The ROI for investment in a student in India is abysmal. As a prudent financial practice, it is no longer viable to fund your education with loans. Successful examples are like a lottery with odds of better ROI heavily loaded against you. Costs of education have galloped to catch up with west while the output measured as salaries, employability and knowledge haven't kept pace. Most MBAs are placed at a salary of less than 4 lacs (if at all they are placed). Three quarters of engineers don't get a job after passing out.
So, in pure arithmetic terms, are you better off saving that money and handing over a fixed deposit to your child after 22 years? Imagine a Rs. 42 Million FD to secure your child's future. In the interim, he can study in a good government school (as many of us did), understand real world, devoid of protection and enjoys his childhood and maybe pursue dreams and his passion instead of competing in the rat race.
Does it make sense? No tensions of marks, grades, courses, coaching, tuition, placements, interviews. Live your childhood, get tougher, pursue your dreams and save close to Rs. 42 million. IMAGINE.
The major assumptions are:
- Return on capital employed is assumed at 11%.
- School Fees for past years is actuals. For 2015, it is as of today.
- The fees are of a school built on government grants and where fees is decided by parents and school together. Pure private education is 100% more.
- For higher education, the fees are twice of what they are today in IITs and IIMs; that means doubling in 15 years and good Private engineering colleges fees are typically 2.5 times of IITs.
- The period of education from pre-school to PG is assumed as 21 years + one year for job placement.
- A fees inflation of 7% is assumed. In reality, it is more than 10%.
- Other costs are assumed at 35% of fees (transportation, books other fees etc). In many places, the other costs are as much as the total fees (100%).
- Tuition assumed for 3 years only of the 22 years. No coaching is assumed for UG entry while one year coaching is assumed for PG admission tests (CAT etc). Many students have tuitions through the life cycle.
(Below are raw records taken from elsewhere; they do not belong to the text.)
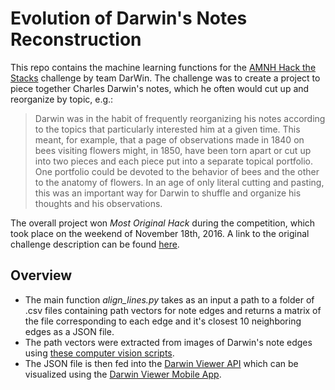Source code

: # Evolution of Darwin's Notes Reconstruction

This repo contains the machine learning functions for the [AMNH Hack the Stacks](http://www.amnh.org/learn-teach/adults/bridgeup-stem/hackathon) challenge by team DarWin. The challenge was to create a project to piece together Charles Darwin's notes, which he often would cut up and reorganize by topic, e.g.:

>Darwin was in the habit of frequently reorganizing his notes according to the topics that particularly interested him at a given time. This meant, for example, that a page of observations made in 1840 on bees visiting flowers might, in 1850, have been torn apart or cut up into two pieces and each piece put into a separate topical portfolio. One portfolio could be devoted to the behavior of bees and the other to the anatomy of flowers. In an age of only literal cutting and pasting, this was an important way for Darwin to shuffle and organize his thoughts and his observations.

The overall project won *Most Original Hack* during the competition, which took place on the weekend of November 18th, 2016. A link to the original challenge description can be found [here](https://github.com/amnh/HackTheStacks/wiki/The-Evolution-of-Darwin's-Notes).

## Overview

+ The main function *align_lines.py* takes as an input a path to a folder of .csv files containing path vectors for note edges and returns a matrix of the file corresponding to each edge and it's closest 10 neighboring edges as a JSON file. 
+ The path vectors were extracted from images of Darwin's note edges using [these computer vision scripts](https://github.com/HackTheStacks/darwin-notes-image-processing). 
+ The JSON file is then fed into the [Darwin Viewer API](https://github.com/HackTheStacks/darwin-viewer) which can be visualized using the [Darwin Viewer Mobile App](https://github.com/HackTheStacks/darwin-viewer-mobile).
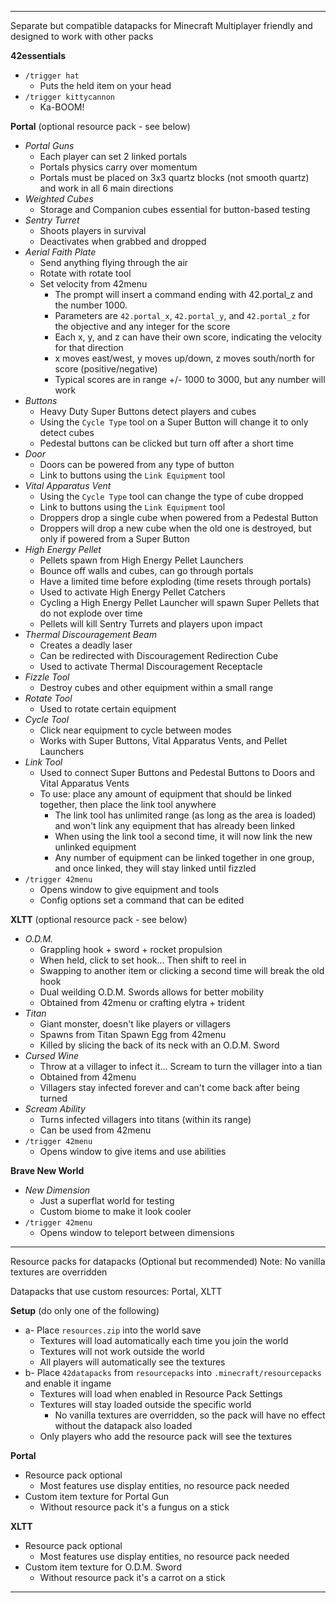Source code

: ------------------------------------------------------------------------------------

Separate but compatible datapacks for Minecraft
Multiplayer friendly and designed to work with other packs

**42essentials**

+ `/trigger hat`
    + Puts the held item on your head
+ `/trigger kittycannon`
    + Ka-BOOM!

**Portal** (optional resource pack - see below)

+ *Portal Guns*
    + Each player can set 2 linked portals
    + Portals physics carry over momentum
    + Portals must be placed on 3x3 quartz blocks (not smooth quartz) and work in all 6 main directions
+ *Weighted Cubes*
    + Storage and Companion cubes essential for button-based testing
+ *Sentry Turret*
    + Shoots players in survival
    + Deactivates when grabbed and dropped
+ *Aerial Faith Plate*
    + Send anything flying through the air
    + Rotate with rotate tool
    + Set velocity from 42menu
        + The prompt will insert a command ending with 42.portal_z and the number 1000.
        + Parameters are `42.portal_x`, `42.portal_y`, and `42.portal_z` for the objective and any integer for the score
        + Each x, y, and z can have their own score, indicating the velocity for that direction
        + x moves east/west, y moves up/down, z moves south/north for score (positive/negative)
        + Typical scores are in range +/- 1000 to 3000, but any number will work
+ *Buttons*
    + Heavy Duty Super Buttons detect players and cubes
    + Using the `Cycle Type` tool on a Super Button will change it to only detect cubes
    + Pedestal buttons can be clicked but turn off after a short time
+ *Door*
    + Doors can be powered from any type of button
    + Link to buttons using the `Link Equipment` tool
+ *Vital Apparatus Vent*
    + Using the `Cycle Type` tool can change the type of cube dropped
    + Link to buttons using the `Link Equipment` tool
    + Droppers drop a single cube when powered from a Pedestal Button
    + Droppers will drop a new cube when the old one is destroyed, but only if powered from a Super Button
+ *High Energy Pellet*
    + Pellets spawn from High Energy Pellet Launchers
    + Bounce off walls and cubes, can go through portals
    + Have a limited time before exploding (time resets through portals)
    + Used to activate High Energy Pellet Catchers
    + Cycling a High Energy Pellet Launcher will spawn Super Pellets that do not explode over time
    + Pellets will kill Sentry Turrets and players upon impact
+ *Thermal Discouragement Beam*
    + Creates a deadly laser
    + Can be redirected with Discouragement Redirection Cube
    + Used to activate Thermal Discouragement Receptacle
+ *Fizzle Tool*
    + Destroy cubes and other equipment within a small range
+ *Rotate Tool*
    + Used to rotate certain equipment
+ *Cycle Tool*
    + Click near equipment to cycle between modes
    + Works with Super Buttons, Vital Apparatus Vents, and Pellet Launchers
+ *Link Tool*
    + Used to connect Super Buttons and Pedestal Buttons to Doors and Vital Apparatus Vents
    + To use: place any amount of equipment that should be linked together, then place the link tool anywhere
        + The link tool has unlimited range (as long as the area is loaded) and won't link any equipment that has already been linked
        + When using the link tool a second time, it will now link the new unlinked equipment
        + Any number of equipment can be linked together in one group, and once linked, they will stay linked until fizzled
+ `/trigger 42menu`
    + Opens window to give equipment and tools
    + Config options set a command that can be edited

**XLTT** (optional resource pack - see below)

+ *O.D.M.*
    + Grappling hook + sword + rocket propulsion
    + When held, click to set hook... Then shift to reel in
    + Swapping to another item or clicking a second time will break the old hook
    + Dual weilding O.D.M. Swords allows for better mobility
    + Obtained from 42menu or crafting elytra + trident
+ *Titan*
    + Giant monster, doesn't like players or villagers
    + Spawns from Titan Spawn Egg from 42menu
    + Killed by slicing the back of its neck with an O.D.M. Sword
+ *Cursed Wine*
    + Throw at a villager to infect it... Scream to turn the villager into a tian
    + Obtained from 42menu
    + Villagers stay infected forever and can't come back after being turned
+ *Scream Ability*
    + Turns infected villagers into titans (within its range)
    + Can be used from 42menu
+ `/trigger 42menu`
    + Opens window to give items and use abilities

**Brave New World**

+ *New Dimension*
    + Just a superflat world for testing
    + Custom biome to make it look cooler
+ `/trigger 42menu`
    + Opens window to teleport between dimensions

------------------------------------------------------------------------------------

Resource packs for datapacks (Optional but recommended)
Note: No vanilla textures are overridden

Datapacks that use custom resources: Portal, XLTT

**Setup** (do only one of the following)

+ a- Place `resources.zip` into the world save
    + Textures will load automatically each time you join the world
    + Textures will not work outside the world
    + All players will automatically see the textures
+ b- Place `42datapacks` from `resourcepacks` into `.minecraft/resourcepacks` and enable it ingame
    + Textures will load when enabled in Resource Pack Settings
    + Textures will stay loaded outside the specific world
        + No vanilla textures are overridden, so the pack will have no effect without the datapack also loaded
    + Only players who add the resource pack will see the textures

**Portal**

+ Resource pack optional
    + Most features use display entities, no resource pack needed
+ Custom item texture for Portal Gun
    + Without resource pack it's a fungus on a stick

**XLTT**

+ Resource pack optional
    + Most features use display entities, no resource pack needed
+ Custom item texture for O.D.M. Sword
    + Without resource pack it's a carrot on a stick

------------------------------------------------------------------------------------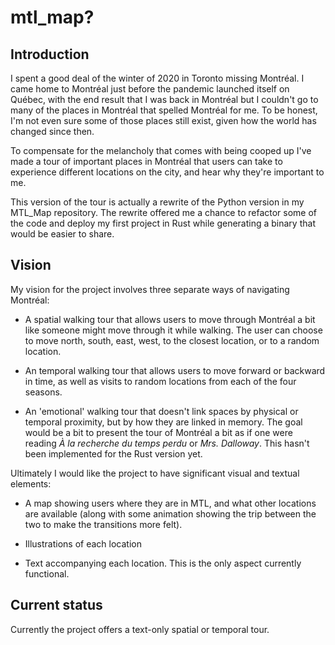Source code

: # mtl_map?

## Introduction

I spent a good deal of the winter of 2020 in Toronto missing Montréal. I came home to Montréal just before the pandemic launched itself on Québec, with the end result that I was back in Montréal but I couldn't go to many of the places in Montréal that spelled Montréal for me. To be honest, I'm not even sure some of those places still exist, given how the world has changed since then.

To compensate for the melancholy that comes with being cooped up I've made a tour
of important places in Montréal that users can take to experience different locations
on the city, and hear why they're important to me.

This version of the tour is actually a rewrite of the Python version in my MTL_Map repository. The rewrite offered me a chance to refactor some of the code and deploy my first project in Rust while generating a binary that would be easier to share.

## Vision

My vision for the project involves three separate ways of navigating Montréal:

* A spatial walking tour that allows users to move through Montréal a bit like someone might move through it while walking. The user can choose to move north, south, east, west, to the closest location, or to a random location.

* An temporal walking tour that allows users to move forward or backward in time, as well as visits to random locations from each of the four seasons.

* An 'emotional' walking tour that doesn't link spaces by physical or temporal proximity, but by how they are linked in memory. The goal would be a bit to present the tour of Montréal a bit as if one were reading *À la recherche du temps perdu* or *Mrs. Dalloway*. This hasn't been implemented for the Rust version yet.

Ultimately I would like the project to have significant visual and textual elements:

* A map showing users where they are in MTL, and what other locations are available (along with some animation showing the trip between the two to make the transitions more felt).

* Illustrations of each location

* Text accompanying each location. This is the only aspect currently functional.

## Current status

Currently the project offers a text-only spatial or temporal tour.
And most students go through coaching at UG level too.
Now decide. The financial planner in me has a definite reply, but the parent in me is uncertain. How about you?
In the next 22 years, with the interest of 0.11% and with an approximate inflation of 7% the future value of the total investment will be Rs. 41,804,561 (Rs. 42 million). Hence, this is the amount you may have to invest in your child's education.